Jacques Dehorne a rebuté la perspicacité des biographes. Les rares notices qui lui ont été consacrées (N.B.G.; B. Un.) ne retiennent de lui que ses activités de médecin militaire et de journaliste « spcialisé ». Il est né le 23 juillet 1720 à Verdun de Charles Dehorgne et de Thérèse Michel (S.H..) ; on perd sa trace après 1793.

Formation

Le 13 octobre 1745, il soutint une thèse sur les maladies des femmes à la Faculté de Médecine de Reims et fut reçu docteur le 15 octobre (Guelliot, n° 217). Il faillit être traduit en justice en 1781 pour avoir usurpé le titre de docteur de la Faculté de Paris (Delaunay, p. 155 et n. 2).

Carrière

D. a d'abord été premier médecin de l'hôpital militaire de Metz, mais cesse ses fonctions pour cause de maladie à une date inconnue (S.H.). «Premier médecin consultant des camps et armées du roi », il devient en 1779 premier médecin consultant de la comtesse d'Artois (S.H.), puis médecin consultant du duc d'Orléans (mort en 1785). En 1787, la page de titre du Journal de Médecine militaire le présente en outre comme membre de la Société Royale de Médecine, censeur royal, médecin aux Rapports pour la Salubrité de Paris. Ses travaux sur les maladies vénériennes et son expérience des hôpitaux militaires où l'on éprouvait alors l'efficacité des remèdes nouveaux destinés à leur traitement, l'avaient déjà fait nommer inspecteur des quatre maisons de santé que le gouvernement avait créées en 1770 à Paris pour lutter contre ces maladies (Delaunay, p. 273-274). Grâce à ses connaissances chimiques, il avait pu dévoiler la composition de certains remèdes anti-syphilitiques prônés par des charlatans, tels les pastilles de Kayser et le sirop de Bellet.

Situation de fortune

Il touche une gratification de 400 £ sur l'extraordinaire des guerres le 29 mars 1763, pour services rendus à l'armée d'Allemagne, gratification qui lui est conservée au titre de médecin de l'hôpital militaire de Verdun, puis de premier médecin de celui de Metz (S.H.) ; il obtint une pension sur le Trésor royal (sans autre précision, ibid.).

Opinions

Ses fonctions l'ont mis en contact avec les grands et le gouvernement. Peut-être faut-il voir là la raison de son occultation durant la période révolutionnaire.

Activités journalistiques

D. dirige et rédige le Journal de médecine militaire « publié par ordre du Roi », Imprimerie Royale, 1782-1789, in-8°, dont le titre est ainsi complété sur les fascicules : Journal de Médecine, de Chirurgie et de Pharmacie militaire (D.P.1 672). Il succède au Recueil d'observations de médecine des hôpitaux militaires (1766-1772) de Richard de Hautesierck, auquel D. avait fourni des articles (D.P.1 1166). Dans ses fonctions de journaliste, D. n'était pas dépourvu du sens de la polémique, comme en témoigne l'opuscule critique qu'il a publié sous le titre Fautes à corriger dans la Gazette de Santé qui se distribue à Paris chez Ruault (s.l.n.d.), 72 p.
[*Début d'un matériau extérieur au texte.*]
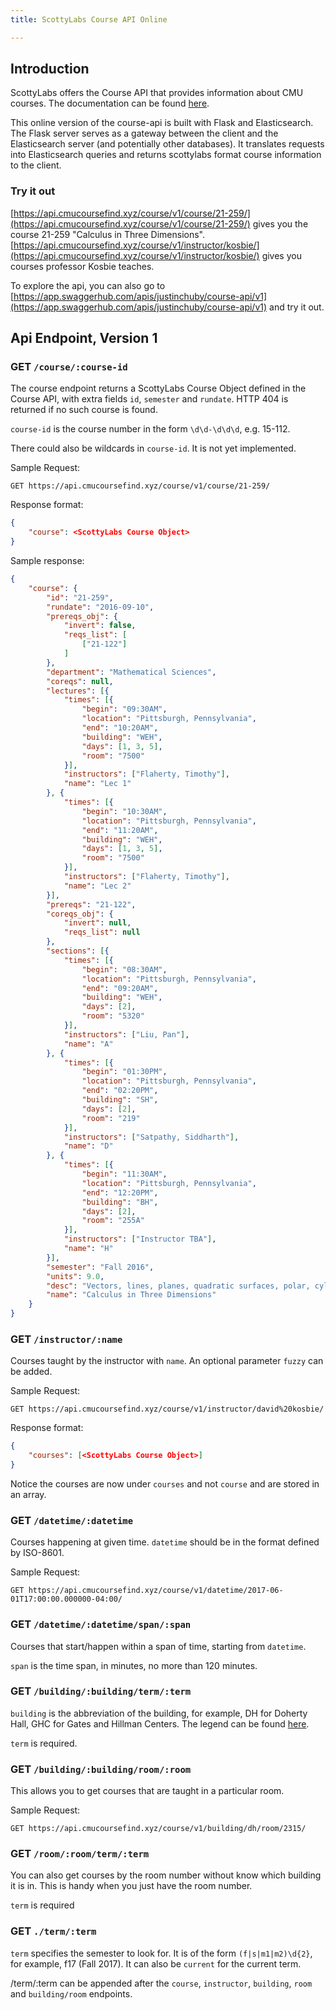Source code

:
 ```yaml
---
title: ScottyLabs Course API Online

---
```


## Introduction

ScottyLabs offers the Course API that provides information about CMU courses.
The documentation can be found [here](https://github.com/ScottyLabs/course-api).

This online version of the course-api is built with Flask and Elasticsearch.
The Flask server serves as a gateway between the client and the Elasticsearch
server (and potentially other databases). It translates requests into
Elasticsearch queries and returns scottylabs format course information to the
client.

### Try it out

[https://api.cmucoursefind.xyz/course/v1/course/21-259/](https://api.cmucoursefind.xyz/course/v1/course/21-259/) gives you the course
21-259 "Calculus in Three Dimensions".
[https://api.cmucoursefind.xyz/course/v1/instructor/kosbie/](https://api.cmucoursefind.xyz/course/v1/instructor/kosbie/) gives you courses
professor Kosbie teaches.

To explore the api, you can also go to [https://app.swaggerhub.com/apis/justinchuby/course-api/v1](https://app.swaggerhub.com/apis/justinchuby/course-api/v1) and try it out.


## Api Endpoint, Version 1

### GET `/course/:course-id`
The course endpoint returns a ScottyLabs Course Object defined in the Course
API, with extra fields `id`, `semester` and `rundate`. HTTP 404 is returned if
no such course is found.

`course-id` is the course number in the form `\d\d-\d\d\d`, e.g. 15-112.

There could also be wildcards in `course-id`. It is not yet implemented.

Sample Request:
```
GET https://api.cmucoursefind.xyz/course/v1/course/21-259/
```

Response format:
```json
{
    "course": <ScottyLabs Course Object>
}
```

Sample response:
```json
{
    "course": {
        "id": "21-259",
        "rundate": "2016-09-10",
        "prereqs_obj": {
            "invert": false,
            "reqs_list": [
                ["21-122"]
            ]
        },
        "department": "Mathematical Sciences",
        "coreqs": null,
        "lectures": [{
            "times": [{
                "begin": "09:30AM",
                "location": "Pittsburgh, Pennsylvania",
                "end": "10:20AM",
                "building": "WEH",
                "days": [1, 3, 5],
                "room": "7500"
            }],
            "instructors": ["Flaherty, Timothy"],
            "name": "Lec 1"
        }, {
            "times": [{
                "begin": "10:30AM",
                "location": "Pittsburgh, Pennsylvania",
                "end": "11:20AM",
                "building": "WEH",
                "days": [1, 3, 5],
                "room": "7500"
            }],
            "instructors": ["Flaherty, Timothy"],
            "name": "Lec 2"
        }],
        "prereqs": "21-122",
        "coreqs_obj": {
            "invert": null,
            "reqs_list": null
        },
        "sections": [{
            "times": [{
                "begin": "08:30AM",
                "location": "Pittsburgh, Pennsylvania",
                "end": "09:20AM",
                "building": "WEH",
                "days": [2],
                "room": "5320"
            }],
            "instructors": ["Liu, Pan"],
            "name": "A"
        }, {
            "times": [{
                "begin": "01:30PM",
                "location": "Pittsburgh, Pennsylvania",
                "end": "02:20PM",
                "building": "SH",
                "days": [2],
                "room": "219"
            }],
            "instructors": ["Satpathy, Siddharth"],
            "name": "D"
        }, {
            "times": [{
                "begin": "11:30AM",
                "location": "Pittsburgh, Pennsylvania",
                "end": "12:20PM",
                "building": "BH",
                "days": [2],
                "room": "255A"
            }],
            "instructors": ["Instructor TBA"],
            "name": "H"
        }],
        "semester": "Fall 2016",
        "units": 9.0,
        "desc": "Vectors, lines, planes, quadratic surfaces, polar, cylindrical and spherical coordinates, partial derivatives, directional derivatives, gradient, divergence, curl, chain rule, maximum-minimum problems, multiple integrals, parametric surfaces and curves, line integrals, surface integrals, Green-Gauss theorems. 3 hrs. lec., 1 hr. rec.",
        "name": "Calculus in Three Dimensions"
    }
}

```


### GET `/instructor/:name`
Courses taught by the instructor with `name`. An optional parameter `fuzzy` can
be added.

Sample Request:
```
GET https://api.cmucoursefind.xyz/course/v1/instructor/david%20kosbie/
```

Response format:
```json
{
    "courses": [<ScottyLabs Course Object>]
}
```
Notice the courses are now under `courses` and not `course` and are stored in
an array.


### GET `/datetime/:datetime`
Courses happening at given time. `datetime` should be in the format
defined by ISO-8601.

Sample Request:
```
GET https://api.cmucoursefind.xyz/course/v1/datetime/2017-06-01T17:00:00.000000-04:00/
```


### GET `/datetime/:datetime/span/:span`
Courses that start/happen within a span of time, starting from `datetime`.

`span` is the time span, in minutes, no more than 120 minutes.


### GET `/building/:building/term/:term`
`building` is the abbreviation of the building, for example, DH for Doherty
Hall, GHC for Gates and Hillman Centers. The legend can be found [here](http://www.cmu.edu/hub/legend.html).

`term` is required.


### GET `/building/:building/room/:room`
This allows you to get courses that are taught in a particular room.

Sample Request:
```
GET https://api.cmucoursefind.xyz/course/v1/building/dh/room/2315/
```


### GET `/room/:room/term/:term`

You can also get courses by the room number without know which building it is
in. This is handy when you just have the room number.

`term` is required


### GET `./term/:term`

`term` specifies the semester to look for. It is of the form `(f|s|m1|m2)\d{2}`,
for example, f17 (Fall 2017). It can also be `current` for the current term.

/term/:term can be appended after the `course`, `instructor`, `building`,
`room` and `building/room` endpoints.
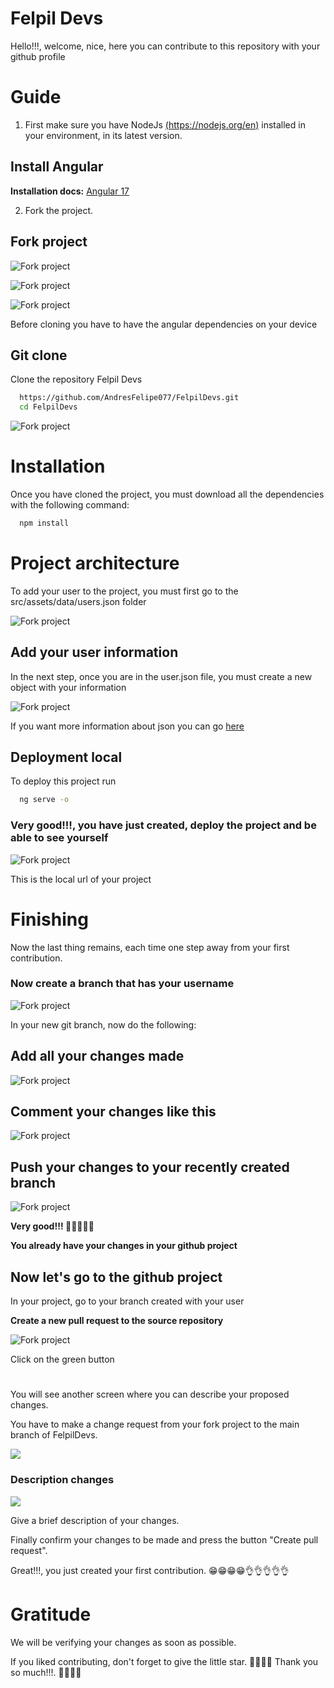 
# Felpil Devs

Hello!!!, welcome, nice, here you can contribute to this repository with your github profile

# Guide

1. First make sure you have NodeJs [(https://nodejs.org/en)](https://nodejs.org/en)
installed in your environment, in its latest version.


## Install Angular

**Installation docs:** [Angular 17](https://angular.dev/tools/cli/setup-local)

2. Fork the project.
## Fork project

![Fork project](https://docs.github.com/assets/cb-40742/mw-1440/images/help/repository/fork-button.webp)

![Fork project](https://docs.github.com/assets/cb-14601/mw-1440/images/help/repository/code-button.webp)

![Fork project](https://docs.github.com/assets/cb-69468/mw-1440/images/help/repository/https-url-clone-cli.webp)

Before cloning you have to have the angular dependencies on your device
## Git clone

Clone the repository Felpil Devs

```bash
  https://github.com/AndresFelipe077/FelpilDevs.git
  cd FelpilDevs
```

![Fork project](https://docs.github.com/assets/cb-69468/mw-1440/images/help/repository/https-url-clone-cli.webp)

# Installation

Once you have cloned the project, you must download all the dependencies with the following command:

```bash
  npm install
```

# Project architecture

To add your user to the project, you must first go to the src/assets/data/users.json folder

![Fork project](https://raw.githubusercontent.com/AndresFelipe077/FelpilDevs/main/src/assets/images/docs/files.png)

## Add your user information

In the next step, once you are in the user.json file, you must create a new object with your information

![Fork project](https://raw.githubusercontent.com/AndresFelipe077/FelpilDevs/main/src/assets/images/docs/object-user.png)

If you want more information about json you can go [here](https://www.json.org/json-es.html)


## Deployment local

To deploy this project run

```bash
  ng serve -o
```

### Very good!!!, you have just created, deploy the project and be able to see yourself

![Fork project](https://raw.githubusercontent.com/AndresFelipe077/FelpilDevs/main/src/assets/images/docs/url-project.png)

This is the local url of your project
# Finishing

Now the last thing remains, each time one step away from your first contribution.

### Now create a branch that has your username

![Fork project](https://raw.githubusercontent.com/AndresFelipe077/FelpilDevs/main/src/assets/images/docs/create-new-branch.png)

In your new git branch, now do the following:

## Add all your changes made

![Fork project](https://raw.githubusercontent.com/AndresFelipe077/FelpilDevs/main/src/assets/images/docs/git-add.png)

## Comment your changes like this

![Fork project](https://github.com/AndresFelipe077/FelpilDevs/blob/main/src/assets/images/docs/git-commit.png?raw=true)

## Push your changes to your recently created branch

![Fork project](https://github.com/AndresFelipe077/FelpilDevs/blob/main/src/assets/images/docs/git-push.png?raw=true)

**Very good!!! 🤗🤗🤗🤗🤗**

**You already have your changes in your github project**

## Now let's go to the github project

In your project, go to your branch created with your user

**Create a new pull request to the source repository**

![Fork project](https://raw.githubusercontent.com/AndresFelipe077/FelpilDevs/main/src/assets/images/docs/create-new-pull-request.png)

Click on the green button

#

You will see another screen where you can describe your proposed changes.

You have to make a change request from your fork project to the main branch of FelpilDevs.

![](https://github.com/AndresFelipe077/FelpilDevs/blob/main/src/assets/images/docs/contribution-to-main.png?raw=true)

### Description changes

![](https://github.com/AndresFelipe077/FelpilDevs/blob/main/src/assets/images/docs/description-pr.png?raw=true)

Give a brief description of your changes.

Finally confirm your changes to be made and press the button "Create pull request".

Great!!!, you just created your first contribution. 😁😁😁😁👌👌👌👌👌

# Gratitude

We will be verifying your changes as soon as possible.

If you liked contributing, don't forget to give the little star. 🖖🖖🖖🖖 Thank you so much!!!. 🖖🖖🖖🖖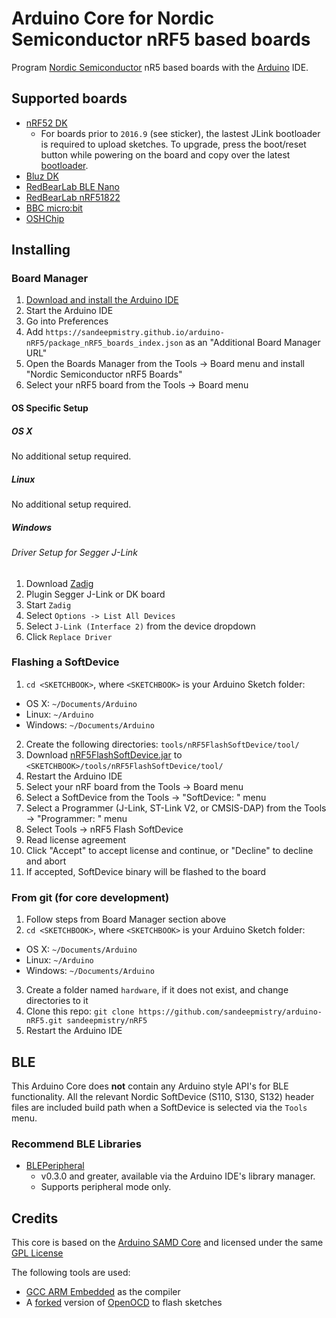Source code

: # Arduino Core for Nordic Semiconductor nRF5 based boards

Program [Nordic Semiconductor](https://www.nordicsemi.com) nR5 based boards with the [Arduino](https://www.arduino.cc) IDE.

## Supported boards

 * [nRF52 DK](https://www.nordicsemi.com/eng/Products/Bluetooth-Smart-Bluetooth-low-energy/nRF52-DK)
   * For boards prior to ```2016.9``` (see sticker), the lastest JLink bootloader is required to upload sketches. To upgrade, press the boot/reset button while powering on the board and copy over the latest [bootloader](https://www.nordicsemi.com/eng/nordic/Products/nRF52-DK/nRF5x-OB-JLink-IF/52275).
 * [Bluz DK](http://bluz.io)
 * [RedBearLab BLE Nano](http://redbearlab.com/blenano/)
 * [RedBearLab nRF51822](http://redbearlab.com/redbearlab-nrf51822/)
 * [BBC micro:bit](https://www.microbit.co.uk/)
 * [OSHChip](http://www.oshchip.org/)

## Installing

### Board Manager

 1. [Download and install the Arduino IDE](https://www.arduino.cc/en/Main/Software)
 2. Start the Arduino IDE
 3. Go into Preferences
 4. Add ```https://sandeepmistry.github.io/arduino-nRF5/package_nRF5_boards_index.json``` as an "Additional Board Manager URL"
 5. Open the Boards Manager from the Tools -> Board menu and install "Nordic Semiconductor nRF5 Boards"
 6. Select your nRF5 board from the Tools -> Board menu

#### OS Specific Setup

##### OS X

No additional setup required.

##### Linux

No additional setup required.

#####  Windows

###### Driver Setup for Segger J-Link

 1. Download [Zadig](http://zadig.akeo.ie)
 2. Plugin Segger J-Link or DK board
 3. Start ```Zadig```
 4. Select ```Options -> List All Devices```
 5. Select ```J-Link (Interface 2)``` from the device dropdown
 6. Click ```Replace Driver```

### Flashing a SoftDevice

 1. ```cd <SKETCHBOOK>```, where ```<SKETCHBOOK>``` is your Arduino Sketch folder:
  * OS X: ```~/Documents/Arduino```
  * Linux: ```~/Arduino```
  * Windows: ```~/Documents/Arduino```
 2. Create the following directories: ```tools/nRF5FlashSoftDevice/tool/```
 3. Download [nRF5FlashSoftDevice.jar](https://github.com/sandeepmistry/arduino-nRF5/releases/download/tools/nRF5FlashSoftDevice.jar) to ```<SKETCHBOOK>/tools/nRF5FlashSoftDevice/tool/```
 4. Restart the Arduino IDE
 5. Select your nRF board from the Tools -> Board menu
 6. Select a SoftDevice from the Tools -> "SoftDevice: " menu
 7. Select a Programmer (J-Link, ST-Link V2, or CMSIS-DAP) from the Tools -> "Programmer: " menu
 8. Select Tools -> nRF5 Flash SoftDevice
 9. Read license agreement
 10. Click "Accept" to accept license and continue, or "Decline" to decline and abort
 11. If accepted, SoftDevice binary will be flashed to the board

### From git (for core development)

 1. Follow steps from Board Manager section above
 2. ```cd <SKETCHBOOK>```, where ```<SKETCHBOOK>``` is your Arduino Sketch folder:
  * OS X: ```~/Documents/Arduino```
  * Linux: ```~/Arduino```
  * Windows: ```~/Documents/Arduino```
 3. Create a folder named ```hardware```, if it does not exist, and change directories to it
 4. Clone this repo: ```git clone https://github.com/sandeepmistry/arduino-nRF5.git sandeepmistry/nRF5```
 5. Restart the Arduino IDE

## BLE

This Arduino Core does **not** contain any Arduino style API's for BLE functionality. All the relevant Nordic SoftDevice (S110, S130, S132) header files are included build path when a SoftDevice is selected via the `Tools` menu.

### Recommend BLE Libraries

 * [BLEPeripheral](https://github.com/sandeepmistry/arduino-BLEPeripheral)
   * v0.3.0 and greater, available via the Arduino IDE's library manager.
   * Supports peripheral mode only.

## Credits

This core is based on the [Arduino SAMD Core](https://github.com/arduino/ArduinoCore-samd) and licensed under the same [GPL License](LICENSE)

The following tools are used:

 * [GCC ARM Embedded](https://launchpad.net/gcc-arm-embedded) as the compiler
 * A [forked](https://github.com/sandeepmistry/openocd-code-nrf5) version of [OpenOCD](http://openocd.org) to flash sketches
La parution du Journal de Médecine militaire s'inscrit dans un ensemble d'efforts plus généraux, sous l'impulsion du maréchal de Ségur, pour perfectionner la médecine militaire, dont les objectifs furent définis dans l'ordonnance du 2 mai 1781 : création d'écoles de clinique médicale dans les hôpitaux militaires de Metz, Lille et Strasbourg, construction d'amphithéâtres d'anatomie, amélioration du sort des chirurgiens, apothicaires et officiers de santé des armées, et publication régulière de mémoires sur les maladies qui attaquent les troupes, et sur les topographies médicales, avec le projet de dresser une « géographie médicale des provinces frontières et des villes de l'intérieur occupées souvent par les troupes » : « Le Dr Dehorne fut chargé de ce travail et les officiers de santé applaudirent à ce choix. Ce médecin publia, dès le mois de septembre 1781, le plan qu'il se proposait de suivre pour son Journal » (J.M., p. 15). D'après Biron, l'aspect médico-topographique, conçu sur le modèle du réseau de correspondants de la soit royale de Médecine, est celui dont D. s'occupa le plus. D. qui avait également écrit sur l'hydropisie, « traitait la partie chirurgicale avec le même soin, la même sagacité [...]. Dans les cas difficiles, il recourait avec confiance aux lumières de Louis, à l'expérience de Bourienne (J.M., p. 19). La disparition du Journal de Médecine militaire en 1789 semble être due à une réorganisation du système de santé des armées : une ordonnance du 1er juillet 1788 supprima les hôpitaux militaires, en licencia le personnel, et confia la charge des affaires de santé aux chirurgiens-majors de chaque régiment : par cette décentralisation qui devait s'avérer catastrophique, et fut annulée à la fin de 1791, le système de correspondants sur lesquels s'appuyait le J.M. avait été complètement désorganisé. Dès la fin de 1792, le Conseil de santé chercha à reprendre le projet, ce qui ne fut réalisé qu'en 1815. [Alinéa rédigé par Roselyne REY].

Publications diverses

Outre des études sur l'usage du mercure dans le traitement des maladies vénériennes (1769, 1775, 1779), il a rédigé divers opuscules et des éloges de confrères décédés, qu'il publia d'abord dans son J.M. (voir Cat. B.N., « Horne »). Il est intervenu avec bon sens dans le long débat sur l'inoculation par un Mémoire sur quelques abus introduits dans la pratique de l'inoculation de la petite vérole, et sur les précautions nécessaires pour tirer de cette opération le plus grand avantage possible (Paris, Desaint, 1788, in-4°, 16 p.). En collaboration avec Goulin et La Servolle, et dans des circonstances curieuses que relate Delaunay (Le Monde médical, p. 267-268), il avait dressé l'Etat de la Médecine, Chirurgie et Pharmacie en Europe et principalement en France pour l’année 1777 (Paris, Vve Thiboust, 1777, in-12). Il a publié Observations faites par ordre du gouvernement sur différentes façons d'administrer le mercure dans les maladies vénériennes, Paris, 1779, 2 vol. – Mémoires sur quelques objets qui intéressent plus particulièrement la salubrité de la ville de Paris, Paris, 1788.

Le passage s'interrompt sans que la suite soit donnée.